EXERCISE DETAILS: Copy whichever lines of the data hold the word "their".

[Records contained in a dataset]
★ ★ ★ ★ ★ ★ ★

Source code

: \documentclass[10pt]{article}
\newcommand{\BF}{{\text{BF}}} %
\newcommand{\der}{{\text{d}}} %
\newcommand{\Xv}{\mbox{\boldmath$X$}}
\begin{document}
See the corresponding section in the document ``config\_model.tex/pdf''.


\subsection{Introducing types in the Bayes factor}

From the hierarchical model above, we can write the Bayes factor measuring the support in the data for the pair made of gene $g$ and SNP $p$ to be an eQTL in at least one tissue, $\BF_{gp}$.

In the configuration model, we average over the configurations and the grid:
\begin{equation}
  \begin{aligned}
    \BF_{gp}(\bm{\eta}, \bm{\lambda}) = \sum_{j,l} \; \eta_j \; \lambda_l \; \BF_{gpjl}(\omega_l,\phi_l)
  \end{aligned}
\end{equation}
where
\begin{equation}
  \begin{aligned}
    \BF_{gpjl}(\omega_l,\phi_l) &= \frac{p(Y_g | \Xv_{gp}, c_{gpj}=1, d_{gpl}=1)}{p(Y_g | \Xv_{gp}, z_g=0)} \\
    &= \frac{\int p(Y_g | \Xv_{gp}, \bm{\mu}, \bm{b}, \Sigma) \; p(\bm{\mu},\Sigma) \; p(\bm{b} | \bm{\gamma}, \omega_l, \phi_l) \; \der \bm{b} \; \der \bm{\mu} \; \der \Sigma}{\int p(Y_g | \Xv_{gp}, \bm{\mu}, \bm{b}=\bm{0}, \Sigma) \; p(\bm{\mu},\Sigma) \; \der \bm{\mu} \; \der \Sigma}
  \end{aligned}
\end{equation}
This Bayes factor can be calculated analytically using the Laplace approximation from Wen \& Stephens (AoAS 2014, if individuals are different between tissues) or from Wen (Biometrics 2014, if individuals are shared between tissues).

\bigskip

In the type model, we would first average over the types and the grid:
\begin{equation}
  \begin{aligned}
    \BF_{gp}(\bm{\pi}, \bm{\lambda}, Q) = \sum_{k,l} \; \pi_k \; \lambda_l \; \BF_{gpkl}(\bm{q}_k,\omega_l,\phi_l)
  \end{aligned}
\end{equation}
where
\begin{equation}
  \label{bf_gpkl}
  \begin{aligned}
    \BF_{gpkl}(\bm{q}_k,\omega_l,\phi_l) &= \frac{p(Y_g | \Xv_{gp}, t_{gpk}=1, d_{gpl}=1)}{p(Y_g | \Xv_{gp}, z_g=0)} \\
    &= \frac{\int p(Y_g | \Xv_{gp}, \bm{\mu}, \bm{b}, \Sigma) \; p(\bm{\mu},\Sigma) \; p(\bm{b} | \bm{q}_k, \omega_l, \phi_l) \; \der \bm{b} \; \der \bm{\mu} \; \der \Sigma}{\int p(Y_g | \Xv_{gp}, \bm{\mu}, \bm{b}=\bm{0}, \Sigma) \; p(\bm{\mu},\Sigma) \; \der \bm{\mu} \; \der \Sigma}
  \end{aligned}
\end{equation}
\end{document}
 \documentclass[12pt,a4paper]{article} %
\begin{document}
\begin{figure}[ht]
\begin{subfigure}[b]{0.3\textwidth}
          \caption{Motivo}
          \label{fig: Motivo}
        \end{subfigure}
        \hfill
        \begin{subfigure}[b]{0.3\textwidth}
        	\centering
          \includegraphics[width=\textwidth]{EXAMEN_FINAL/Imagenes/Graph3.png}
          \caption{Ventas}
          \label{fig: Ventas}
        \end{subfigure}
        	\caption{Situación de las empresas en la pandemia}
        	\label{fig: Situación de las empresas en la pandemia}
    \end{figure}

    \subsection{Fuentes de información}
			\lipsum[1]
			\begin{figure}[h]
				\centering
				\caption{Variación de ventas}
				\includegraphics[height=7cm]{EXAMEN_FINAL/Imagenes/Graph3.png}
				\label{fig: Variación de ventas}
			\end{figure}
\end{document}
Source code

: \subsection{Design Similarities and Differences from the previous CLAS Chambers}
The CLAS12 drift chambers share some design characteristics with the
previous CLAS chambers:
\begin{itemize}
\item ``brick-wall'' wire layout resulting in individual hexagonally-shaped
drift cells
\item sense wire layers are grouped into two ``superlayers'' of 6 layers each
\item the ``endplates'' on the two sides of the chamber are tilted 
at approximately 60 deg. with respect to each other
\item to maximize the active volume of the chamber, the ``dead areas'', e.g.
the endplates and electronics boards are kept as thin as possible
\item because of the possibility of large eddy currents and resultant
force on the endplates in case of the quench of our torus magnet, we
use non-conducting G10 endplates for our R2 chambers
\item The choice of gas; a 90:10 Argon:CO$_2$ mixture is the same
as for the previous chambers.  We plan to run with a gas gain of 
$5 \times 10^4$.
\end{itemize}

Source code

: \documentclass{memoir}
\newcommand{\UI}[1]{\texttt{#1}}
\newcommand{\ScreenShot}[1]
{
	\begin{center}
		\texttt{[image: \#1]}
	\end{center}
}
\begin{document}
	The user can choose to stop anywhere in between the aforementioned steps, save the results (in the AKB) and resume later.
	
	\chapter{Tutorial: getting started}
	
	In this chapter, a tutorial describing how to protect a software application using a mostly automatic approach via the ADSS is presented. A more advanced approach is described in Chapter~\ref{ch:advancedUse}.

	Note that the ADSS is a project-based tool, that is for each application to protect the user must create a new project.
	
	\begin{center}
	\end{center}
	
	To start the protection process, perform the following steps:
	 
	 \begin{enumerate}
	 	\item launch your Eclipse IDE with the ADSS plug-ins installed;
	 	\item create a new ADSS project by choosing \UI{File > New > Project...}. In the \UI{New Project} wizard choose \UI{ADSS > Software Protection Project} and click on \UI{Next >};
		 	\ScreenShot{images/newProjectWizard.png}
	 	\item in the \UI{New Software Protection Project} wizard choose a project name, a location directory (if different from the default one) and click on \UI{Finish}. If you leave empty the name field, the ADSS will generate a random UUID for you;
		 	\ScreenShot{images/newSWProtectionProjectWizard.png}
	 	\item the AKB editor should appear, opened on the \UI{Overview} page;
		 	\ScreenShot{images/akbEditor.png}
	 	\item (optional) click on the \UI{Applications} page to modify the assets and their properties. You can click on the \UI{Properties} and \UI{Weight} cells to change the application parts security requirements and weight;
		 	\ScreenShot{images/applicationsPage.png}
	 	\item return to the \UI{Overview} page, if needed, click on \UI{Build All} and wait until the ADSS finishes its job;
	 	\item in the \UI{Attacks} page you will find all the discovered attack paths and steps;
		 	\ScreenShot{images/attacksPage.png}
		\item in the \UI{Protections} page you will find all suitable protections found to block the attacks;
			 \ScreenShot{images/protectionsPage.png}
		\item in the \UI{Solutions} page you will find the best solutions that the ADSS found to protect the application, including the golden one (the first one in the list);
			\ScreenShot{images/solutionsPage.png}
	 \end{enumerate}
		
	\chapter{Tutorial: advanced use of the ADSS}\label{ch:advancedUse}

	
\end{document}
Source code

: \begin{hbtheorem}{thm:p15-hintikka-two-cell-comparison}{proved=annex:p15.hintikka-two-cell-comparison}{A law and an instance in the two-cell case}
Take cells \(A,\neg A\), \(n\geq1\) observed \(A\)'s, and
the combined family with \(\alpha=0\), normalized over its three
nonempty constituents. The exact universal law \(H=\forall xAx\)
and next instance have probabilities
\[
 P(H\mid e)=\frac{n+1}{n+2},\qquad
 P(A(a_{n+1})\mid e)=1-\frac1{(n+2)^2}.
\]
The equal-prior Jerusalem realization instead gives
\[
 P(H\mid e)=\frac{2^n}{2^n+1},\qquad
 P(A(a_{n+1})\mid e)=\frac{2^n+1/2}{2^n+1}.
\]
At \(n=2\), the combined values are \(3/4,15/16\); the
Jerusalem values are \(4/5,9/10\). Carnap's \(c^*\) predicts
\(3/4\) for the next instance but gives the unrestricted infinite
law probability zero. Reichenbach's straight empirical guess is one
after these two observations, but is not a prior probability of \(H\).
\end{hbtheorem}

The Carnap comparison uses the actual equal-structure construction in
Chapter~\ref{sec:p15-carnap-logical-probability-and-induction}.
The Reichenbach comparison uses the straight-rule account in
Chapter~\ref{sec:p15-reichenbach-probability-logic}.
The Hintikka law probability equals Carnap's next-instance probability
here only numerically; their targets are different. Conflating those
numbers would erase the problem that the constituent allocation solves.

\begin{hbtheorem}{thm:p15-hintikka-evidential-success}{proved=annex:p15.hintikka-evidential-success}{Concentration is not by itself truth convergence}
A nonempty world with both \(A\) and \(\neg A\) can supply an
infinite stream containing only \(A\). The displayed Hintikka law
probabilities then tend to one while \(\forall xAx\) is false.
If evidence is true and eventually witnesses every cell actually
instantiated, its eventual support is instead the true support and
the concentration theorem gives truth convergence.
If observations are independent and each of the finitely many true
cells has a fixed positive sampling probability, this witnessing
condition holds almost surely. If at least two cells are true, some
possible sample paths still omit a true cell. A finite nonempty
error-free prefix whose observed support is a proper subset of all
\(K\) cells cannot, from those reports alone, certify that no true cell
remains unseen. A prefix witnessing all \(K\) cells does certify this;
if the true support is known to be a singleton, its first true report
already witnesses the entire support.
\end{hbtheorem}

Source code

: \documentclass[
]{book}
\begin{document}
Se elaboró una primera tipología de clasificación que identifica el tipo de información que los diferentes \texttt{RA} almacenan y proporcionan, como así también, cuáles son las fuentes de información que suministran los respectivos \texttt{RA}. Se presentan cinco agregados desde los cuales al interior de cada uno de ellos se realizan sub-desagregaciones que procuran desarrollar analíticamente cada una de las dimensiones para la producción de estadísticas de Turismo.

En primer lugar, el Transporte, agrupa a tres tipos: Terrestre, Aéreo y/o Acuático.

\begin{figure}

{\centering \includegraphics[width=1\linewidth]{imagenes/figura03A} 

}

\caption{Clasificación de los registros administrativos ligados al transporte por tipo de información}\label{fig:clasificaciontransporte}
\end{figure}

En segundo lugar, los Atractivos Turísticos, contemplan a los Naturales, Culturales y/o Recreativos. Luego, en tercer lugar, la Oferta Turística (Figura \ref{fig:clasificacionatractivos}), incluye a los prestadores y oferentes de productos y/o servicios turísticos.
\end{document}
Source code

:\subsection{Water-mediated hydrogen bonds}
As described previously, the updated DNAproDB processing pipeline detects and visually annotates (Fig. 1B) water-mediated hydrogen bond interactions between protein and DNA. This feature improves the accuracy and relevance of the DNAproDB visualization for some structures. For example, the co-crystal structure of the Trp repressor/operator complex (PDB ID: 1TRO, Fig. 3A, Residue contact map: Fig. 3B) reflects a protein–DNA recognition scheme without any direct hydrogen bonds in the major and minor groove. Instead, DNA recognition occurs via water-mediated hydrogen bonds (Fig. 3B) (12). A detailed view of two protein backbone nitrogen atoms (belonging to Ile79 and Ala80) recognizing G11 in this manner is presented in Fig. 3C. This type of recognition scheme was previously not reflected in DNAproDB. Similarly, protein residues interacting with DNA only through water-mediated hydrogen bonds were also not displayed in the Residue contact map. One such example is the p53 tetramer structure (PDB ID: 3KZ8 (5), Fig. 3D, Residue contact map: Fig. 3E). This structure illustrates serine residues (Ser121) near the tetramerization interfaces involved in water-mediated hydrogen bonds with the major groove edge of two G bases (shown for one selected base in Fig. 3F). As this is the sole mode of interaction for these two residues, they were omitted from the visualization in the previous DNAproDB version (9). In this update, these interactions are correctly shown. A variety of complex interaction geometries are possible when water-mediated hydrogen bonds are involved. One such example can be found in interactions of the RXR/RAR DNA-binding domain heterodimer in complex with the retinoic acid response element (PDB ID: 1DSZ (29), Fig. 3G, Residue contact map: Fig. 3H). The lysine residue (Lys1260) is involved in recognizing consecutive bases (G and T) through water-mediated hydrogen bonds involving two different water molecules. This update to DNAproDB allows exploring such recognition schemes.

★ ★ ★ ★ ★ ★ ★

SOLUTION TO THE EXERCISE:
	 	\item (optional) click on the \UI{Applications} page to modify the assets and their properties. You can click on the \UI{Properties} and \UI{Weight} cells to change the application parts security requirements and weight;
here only numerically; their targets are different. Conflating those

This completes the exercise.